__Problem details__. Beginning at whichever line contains "アンビエント スケジューラを設定します。", reproduce each line of the records below word for word, ending with the last, and add nothing.
#### Data extracts
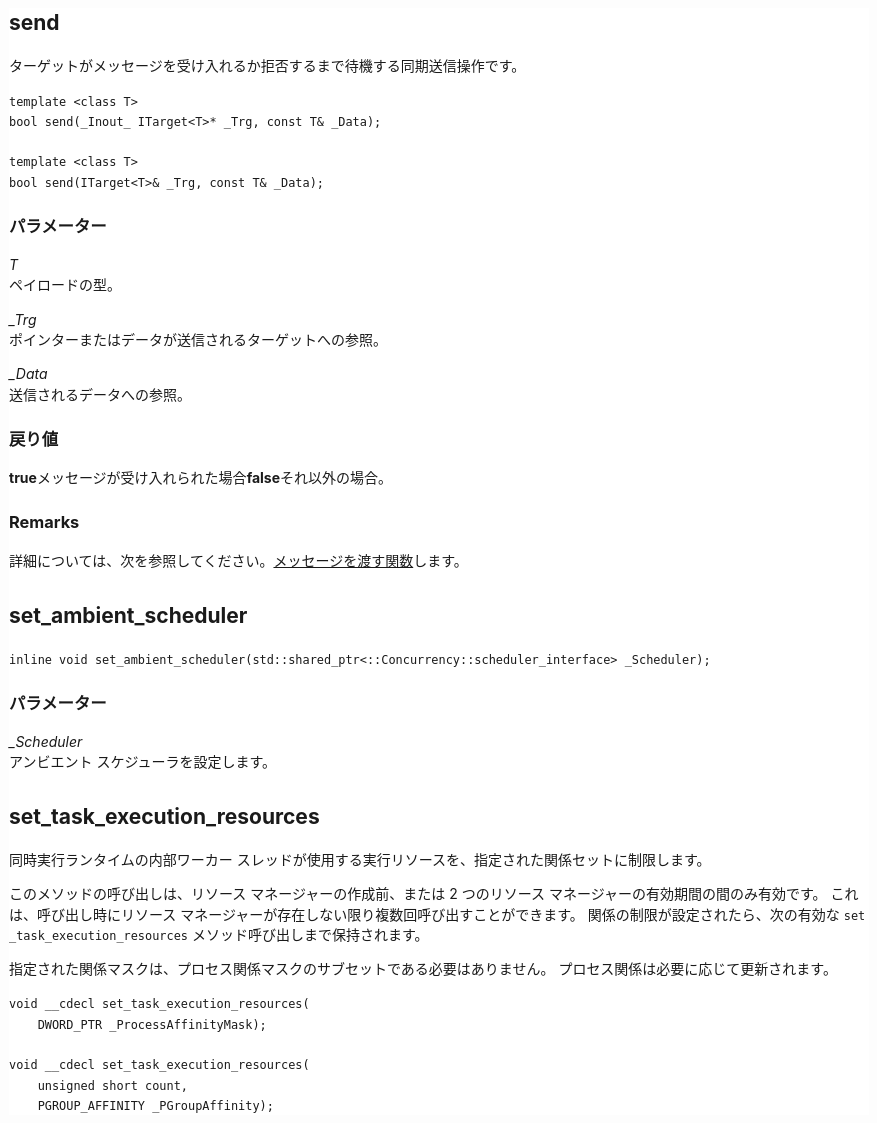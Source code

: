 ##  <a name="send"></a>  send

ターゲットがメッセージを受け入れるか拒否するまで待機する同期送信操作です。

```
template <class T>
bool send(_Inout_ ITarget<T>* _Trg, const T& _Data);

template <class T>
bool send(ITarget<T>& _Trg, const T& _Data);
```

### <a name="parameters"></a>パラメーター

*T*<br/>
ペイロードの型。

*_Trg*<br/>
ポインターまたはデータが送信されるターゲットへの参照。

*_Data*<br/>
送信されるデータへの参照。

### <a name="return-value"></a>戻り値

**true**メッセージが受け入れられた場合**false**それ以外の場合。

### <a name="remarks"></a>Remarks

詳細については、次を参照してください。[メッセージを渡す関数](../../../parallel/concrt/message-passing-functions.md)します。

##  <a name="set_ambient_scheduler"></a>  set_ambient_scheduler

```
inline void set_ambient_scheduler(std::shared_ptr<::Concurrency::scheduler_interface> _Scheduler);
```

### <a name="parameters"></a>パラメーター

*_Scheduler*<br/>
アンビエント スケジューラを設定します。

##  <a name="set_task_execution_resources"></a>  set_task_execution_resources

同時実行ランタイムの内部ワーカー スレッドが使用する実行リソースを、指定された関係セットに制限します。

このメソッドの呼び出しは、リソース マネージャーの作成前、または 2 つのリソース マネージャーの有効期間の間のみ有効です。 これは、呼び出し時にリソース マネージャーが存在しない限り複数回呼び出すことができます。 関係の制限が設定されたら、次の有効な `set_task_execution_resources` メソッド呼び出しまで保持されます。

指定された関係マスクは、プロセス関係マスクのサブセットである必要はありません。 プロセス関係は必要に応じて更新されます。

```
void __cdecl set_task_execution_resources(
    DWORD_PTR _ProcessAffinityMask);

void __cdecl set_task_execution_resources(
    unsigned short count,
    PGROUP_AFFINITY _PGroupAffinity);
```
########
__Exercise solution__.
アンビエント スケジューラを設定します。

##  <a name="set_task_execution_resources"></a>  set_task_execution_resources

同時実行ランタイムの内部ワーカー スレッドが使用する実行リソースを、指定された関係セットに制限します。

このメソッドの呼び出しは、リソース マネージャーの作成前、または 2 つのリソース マネージャーの有効期間の間のみ有効です。 これは、呼び出し時にリソース マネージャーが存在しない限り複数回呼び出すことができます。 関係の制限が設定されたら、次の有効な `set_task_execution_resources` メソッド呼び出しまで保持されます。

指定された関係マスクは、プロセス関係マスクのサブセットである必要はありません。 プロセス関係は必要に応じて更新されます。

```
void __cdecl set_task_execution_resources(
    DWORD_PTR _ProcessAffinityMask);

void __cdecl set_task_execution_resources(
    unsigned short count,
    PGROUP_AFFINITY _PGroupAffinity);
```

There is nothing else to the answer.